* _Task instructions_: Give the number of lines in the data that contain "індукції", and nothing more.
--- Available data Enclosed Below ---
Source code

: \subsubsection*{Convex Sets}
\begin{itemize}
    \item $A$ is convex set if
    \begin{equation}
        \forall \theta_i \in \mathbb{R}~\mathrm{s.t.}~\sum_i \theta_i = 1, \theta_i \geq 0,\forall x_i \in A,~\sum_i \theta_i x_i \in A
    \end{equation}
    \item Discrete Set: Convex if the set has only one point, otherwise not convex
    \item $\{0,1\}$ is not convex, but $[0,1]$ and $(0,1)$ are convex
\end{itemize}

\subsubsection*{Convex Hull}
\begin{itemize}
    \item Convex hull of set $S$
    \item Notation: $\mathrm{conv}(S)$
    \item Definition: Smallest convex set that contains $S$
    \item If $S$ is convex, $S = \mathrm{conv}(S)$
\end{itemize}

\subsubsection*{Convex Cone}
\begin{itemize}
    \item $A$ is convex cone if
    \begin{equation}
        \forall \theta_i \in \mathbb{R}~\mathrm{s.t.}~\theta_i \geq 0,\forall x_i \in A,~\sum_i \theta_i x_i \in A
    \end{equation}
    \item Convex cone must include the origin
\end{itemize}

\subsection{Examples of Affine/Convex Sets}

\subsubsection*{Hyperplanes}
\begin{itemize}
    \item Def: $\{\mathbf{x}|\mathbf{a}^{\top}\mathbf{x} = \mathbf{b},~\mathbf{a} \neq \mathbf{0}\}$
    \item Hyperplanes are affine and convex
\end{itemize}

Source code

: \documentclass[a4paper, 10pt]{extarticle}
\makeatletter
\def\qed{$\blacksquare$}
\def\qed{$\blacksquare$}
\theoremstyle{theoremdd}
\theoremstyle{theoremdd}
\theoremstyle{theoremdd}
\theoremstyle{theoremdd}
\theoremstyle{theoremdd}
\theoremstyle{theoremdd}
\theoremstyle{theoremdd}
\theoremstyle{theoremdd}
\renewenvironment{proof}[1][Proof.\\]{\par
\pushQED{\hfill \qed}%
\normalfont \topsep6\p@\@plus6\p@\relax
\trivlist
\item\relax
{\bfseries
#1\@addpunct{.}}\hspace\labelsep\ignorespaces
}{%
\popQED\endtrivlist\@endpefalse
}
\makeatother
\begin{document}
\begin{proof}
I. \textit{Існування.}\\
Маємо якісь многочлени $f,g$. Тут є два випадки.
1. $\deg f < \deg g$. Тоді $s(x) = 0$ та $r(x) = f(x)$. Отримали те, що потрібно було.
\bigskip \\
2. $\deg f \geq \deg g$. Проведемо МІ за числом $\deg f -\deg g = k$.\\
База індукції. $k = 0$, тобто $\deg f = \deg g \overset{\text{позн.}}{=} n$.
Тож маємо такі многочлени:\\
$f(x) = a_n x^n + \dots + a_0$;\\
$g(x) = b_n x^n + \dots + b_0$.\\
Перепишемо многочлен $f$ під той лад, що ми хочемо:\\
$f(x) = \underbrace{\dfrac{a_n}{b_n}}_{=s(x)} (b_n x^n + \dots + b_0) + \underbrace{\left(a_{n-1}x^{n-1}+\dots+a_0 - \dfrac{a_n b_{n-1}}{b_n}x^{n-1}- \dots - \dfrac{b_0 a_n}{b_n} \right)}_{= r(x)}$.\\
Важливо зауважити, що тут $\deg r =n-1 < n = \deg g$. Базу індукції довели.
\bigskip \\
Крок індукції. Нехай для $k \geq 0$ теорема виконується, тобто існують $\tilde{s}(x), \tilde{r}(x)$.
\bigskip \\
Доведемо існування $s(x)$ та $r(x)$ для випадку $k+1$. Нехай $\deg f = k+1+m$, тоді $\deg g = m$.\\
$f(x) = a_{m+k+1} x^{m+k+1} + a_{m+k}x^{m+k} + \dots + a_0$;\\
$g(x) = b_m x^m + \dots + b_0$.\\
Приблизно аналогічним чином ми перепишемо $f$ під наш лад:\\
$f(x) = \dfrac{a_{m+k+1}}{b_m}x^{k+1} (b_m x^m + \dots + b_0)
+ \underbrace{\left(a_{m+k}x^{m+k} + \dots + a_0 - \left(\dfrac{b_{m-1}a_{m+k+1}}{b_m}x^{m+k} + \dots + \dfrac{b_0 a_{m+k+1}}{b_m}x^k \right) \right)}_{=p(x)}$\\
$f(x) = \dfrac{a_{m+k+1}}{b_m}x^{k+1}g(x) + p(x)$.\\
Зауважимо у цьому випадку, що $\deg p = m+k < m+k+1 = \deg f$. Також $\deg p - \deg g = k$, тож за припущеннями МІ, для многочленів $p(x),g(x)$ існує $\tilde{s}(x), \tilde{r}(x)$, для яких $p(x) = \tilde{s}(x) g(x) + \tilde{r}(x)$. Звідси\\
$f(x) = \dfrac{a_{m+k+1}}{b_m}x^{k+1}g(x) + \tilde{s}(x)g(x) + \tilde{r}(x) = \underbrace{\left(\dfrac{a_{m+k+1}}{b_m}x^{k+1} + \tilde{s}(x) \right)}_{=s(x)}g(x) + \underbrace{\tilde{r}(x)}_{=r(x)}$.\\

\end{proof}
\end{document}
--- End of Enclosed Available data ---
--- Available data Enclosed Below ---
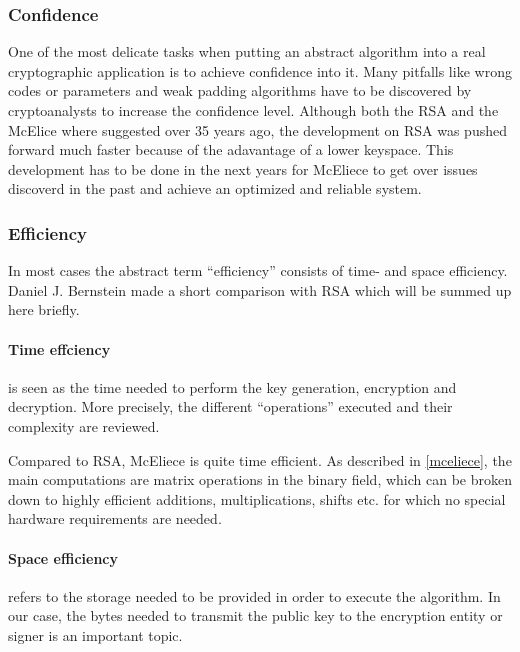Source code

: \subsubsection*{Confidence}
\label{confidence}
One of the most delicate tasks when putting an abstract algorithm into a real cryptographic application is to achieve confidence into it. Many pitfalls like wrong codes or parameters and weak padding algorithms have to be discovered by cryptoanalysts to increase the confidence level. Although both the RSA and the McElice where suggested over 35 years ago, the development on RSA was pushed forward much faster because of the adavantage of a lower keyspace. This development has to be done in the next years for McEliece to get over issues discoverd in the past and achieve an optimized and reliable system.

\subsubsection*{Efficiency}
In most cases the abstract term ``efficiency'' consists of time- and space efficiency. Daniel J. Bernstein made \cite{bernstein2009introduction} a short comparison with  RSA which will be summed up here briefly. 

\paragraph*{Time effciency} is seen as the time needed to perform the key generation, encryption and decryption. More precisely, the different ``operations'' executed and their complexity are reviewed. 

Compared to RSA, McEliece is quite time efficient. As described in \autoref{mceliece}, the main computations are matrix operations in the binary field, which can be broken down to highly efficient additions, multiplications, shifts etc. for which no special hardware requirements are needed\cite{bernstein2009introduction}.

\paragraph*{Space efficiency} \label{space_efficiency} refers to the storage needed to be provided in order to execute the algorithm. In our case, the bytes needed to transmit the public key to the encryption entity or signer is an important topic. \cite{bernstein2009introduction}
--- End of Enclosed Available data ---
--- Available data Enclosed Below ---
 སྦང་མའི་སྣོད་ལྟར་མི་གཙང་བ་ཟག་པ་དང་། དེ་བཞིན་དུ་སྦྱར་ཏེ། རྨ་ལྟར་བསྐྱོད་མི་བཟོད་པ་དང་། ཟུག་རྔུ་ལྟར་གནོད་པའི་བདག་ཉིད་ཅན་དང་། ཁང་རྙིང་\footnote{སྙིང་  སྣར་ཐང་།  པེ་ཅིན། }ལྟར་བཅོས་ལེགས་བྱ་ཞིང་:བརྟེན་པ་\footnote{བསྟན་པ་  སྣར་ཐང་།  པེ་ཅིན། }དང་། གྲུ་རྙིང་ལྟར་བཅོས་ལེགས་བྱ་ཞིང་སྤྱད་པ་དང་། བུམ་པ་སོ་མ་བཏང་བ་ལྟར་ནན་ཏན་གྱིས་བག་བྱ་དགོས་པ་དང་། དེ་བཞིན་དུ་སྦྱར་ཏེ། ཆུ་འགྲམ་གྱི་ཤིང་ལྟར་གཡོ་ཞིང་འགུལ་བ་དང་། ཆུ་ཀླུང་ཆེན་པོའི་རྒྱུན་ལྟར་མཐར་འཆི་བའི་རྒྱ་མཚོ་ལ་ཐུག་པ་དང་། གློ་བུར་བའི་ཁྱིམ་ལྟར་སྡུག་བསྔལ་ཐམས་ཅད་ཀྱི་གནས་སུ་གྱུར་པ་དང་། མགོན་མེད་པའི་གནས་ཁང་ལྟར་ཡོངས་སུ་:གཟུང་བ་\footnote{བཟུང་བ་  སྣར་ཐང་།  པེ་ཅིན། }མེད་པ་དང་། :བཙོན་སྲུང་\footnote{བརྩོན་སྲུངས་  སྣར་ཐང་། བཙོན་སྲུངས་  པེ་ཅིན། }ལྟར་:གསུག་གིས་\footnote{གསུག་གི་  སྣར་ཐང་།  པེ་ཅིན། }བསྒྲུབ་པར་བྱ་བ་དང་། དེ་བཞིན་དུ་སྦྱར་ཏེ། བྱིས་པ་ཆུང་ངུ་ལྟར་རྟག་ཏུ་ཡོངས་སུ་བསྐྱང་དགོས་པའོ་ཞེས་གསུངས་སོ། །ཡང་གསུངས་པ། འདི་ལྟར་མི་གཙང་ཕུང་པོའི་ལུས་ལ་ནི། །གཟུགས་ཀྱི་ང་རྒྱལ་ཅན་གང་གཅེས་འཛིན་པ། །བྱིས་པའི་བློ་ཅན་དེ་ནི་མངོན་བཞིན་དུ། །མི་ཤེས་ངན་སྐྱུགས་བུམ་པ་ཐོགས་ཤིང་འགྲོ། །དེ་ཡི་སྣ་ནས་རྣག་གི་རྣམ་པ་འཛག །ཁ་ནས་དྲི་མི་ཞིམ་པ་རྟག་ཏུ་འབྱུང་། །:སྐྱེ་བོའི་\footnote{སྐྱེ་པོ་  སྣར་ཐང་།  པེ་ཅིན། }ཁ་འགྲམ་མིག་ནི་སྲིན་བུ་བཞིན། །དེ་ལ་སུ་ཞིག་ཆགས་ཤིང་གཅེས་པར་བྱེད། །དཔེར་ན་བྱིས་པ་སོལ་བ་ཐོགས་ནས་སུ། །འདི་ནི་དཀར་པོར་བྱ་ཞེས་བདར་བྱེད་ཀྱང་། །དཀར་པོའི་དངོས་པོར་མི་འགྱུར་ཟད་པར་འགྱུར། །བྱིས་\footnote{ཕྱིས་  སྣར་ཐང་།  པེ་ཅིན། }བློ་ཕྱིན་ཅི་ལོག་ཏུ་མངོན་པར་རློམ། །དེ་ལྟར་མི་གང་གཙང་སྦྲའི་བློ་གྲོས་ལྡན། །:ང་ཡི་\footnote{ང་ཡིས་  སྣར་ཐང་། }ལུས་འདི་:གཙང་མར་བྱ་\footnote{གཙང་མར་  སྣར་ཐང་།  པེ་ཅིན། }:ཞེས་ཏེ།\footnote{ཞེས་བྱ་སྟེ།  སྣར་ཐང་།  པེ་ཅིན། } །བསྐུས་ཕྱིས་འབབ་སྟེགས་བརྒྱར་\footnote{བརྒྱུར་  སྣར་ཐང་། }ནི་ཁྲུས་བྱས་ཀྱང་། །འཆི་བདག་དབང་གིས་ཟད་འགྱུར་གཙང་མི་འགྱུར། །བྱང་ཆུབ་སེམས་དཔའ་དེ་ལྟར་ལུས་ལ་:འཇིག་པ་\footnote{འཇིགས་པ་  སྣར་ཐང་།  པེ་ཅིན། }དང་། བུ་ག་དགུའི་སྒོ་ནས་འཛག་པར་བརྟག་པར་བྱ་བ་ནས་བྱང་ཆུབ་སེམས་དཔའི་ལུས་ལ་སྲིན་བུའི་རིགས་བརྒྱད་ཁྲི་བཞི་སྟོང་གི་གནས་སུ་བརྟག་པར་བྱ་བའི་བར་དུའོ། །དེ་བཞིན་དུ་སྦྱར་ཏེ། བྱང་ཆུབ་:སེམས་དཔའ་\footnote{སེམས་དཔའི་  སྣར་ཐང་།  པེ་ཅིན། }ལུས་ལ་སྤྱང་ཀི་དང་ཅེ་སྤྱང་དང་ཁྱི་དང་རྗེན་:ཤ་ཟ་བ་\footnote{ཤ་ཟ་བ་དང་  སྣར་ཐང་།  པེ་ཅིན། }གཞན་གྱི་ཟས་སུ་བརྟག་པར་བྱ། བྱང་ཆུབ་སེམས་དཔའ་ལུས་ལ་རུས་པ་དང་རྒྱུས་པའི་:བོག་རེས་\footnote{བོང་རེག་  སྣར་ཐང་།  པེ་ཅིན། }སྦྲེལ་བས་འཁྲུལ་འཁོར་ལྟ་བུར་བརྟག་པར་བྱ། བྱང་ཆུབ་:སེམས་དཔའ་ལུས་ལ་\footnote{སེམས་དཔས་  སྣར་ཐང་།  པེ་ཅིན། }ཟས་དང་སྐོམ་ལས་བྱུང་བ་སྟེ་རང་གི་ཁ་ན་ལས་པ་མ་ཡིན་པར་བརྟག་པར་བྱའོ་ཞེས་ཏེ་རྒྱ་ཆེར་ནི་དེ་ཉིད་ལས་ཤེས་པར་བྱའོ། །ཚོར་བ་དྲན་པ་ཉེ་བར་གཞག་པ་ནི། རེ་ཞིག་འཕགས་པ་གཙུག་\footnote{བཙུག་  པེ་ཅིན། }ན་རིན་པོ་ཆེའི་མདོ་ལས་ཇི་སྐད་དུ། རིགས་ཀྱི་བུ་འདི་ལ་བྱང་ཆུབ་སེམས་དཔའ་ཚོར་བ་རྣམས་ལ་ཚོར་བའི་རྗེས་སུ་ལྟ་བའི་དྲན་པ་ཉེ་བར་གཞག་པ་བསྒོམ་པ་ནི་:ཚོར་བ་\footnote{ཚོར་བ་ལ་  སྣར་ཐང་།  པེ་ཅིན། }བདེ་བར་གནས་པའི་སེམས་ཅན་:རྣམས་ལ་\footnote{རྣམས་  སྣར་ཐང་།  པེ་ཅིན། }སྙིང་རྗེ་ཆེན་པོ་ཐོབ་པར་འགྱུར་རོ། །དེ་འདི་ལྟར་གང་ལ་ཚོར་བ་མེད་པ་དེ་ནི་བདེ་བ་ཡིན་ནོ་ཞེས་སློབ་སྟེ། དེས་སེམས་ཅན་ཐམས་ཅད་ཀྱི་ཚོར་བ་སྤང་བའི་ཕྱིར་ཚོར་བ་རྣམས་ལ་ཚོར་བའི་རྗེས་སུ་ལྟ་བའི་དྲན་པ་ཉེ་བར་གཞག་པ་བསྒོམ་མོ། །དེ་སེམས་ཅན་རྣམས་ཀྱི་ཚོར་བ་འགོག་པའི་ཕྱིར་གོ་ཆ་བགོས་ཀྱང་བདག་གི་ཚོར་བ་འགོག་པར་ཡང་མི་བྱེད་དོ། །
--- End of Enclosed Available data ---
* _Expected answer_: 3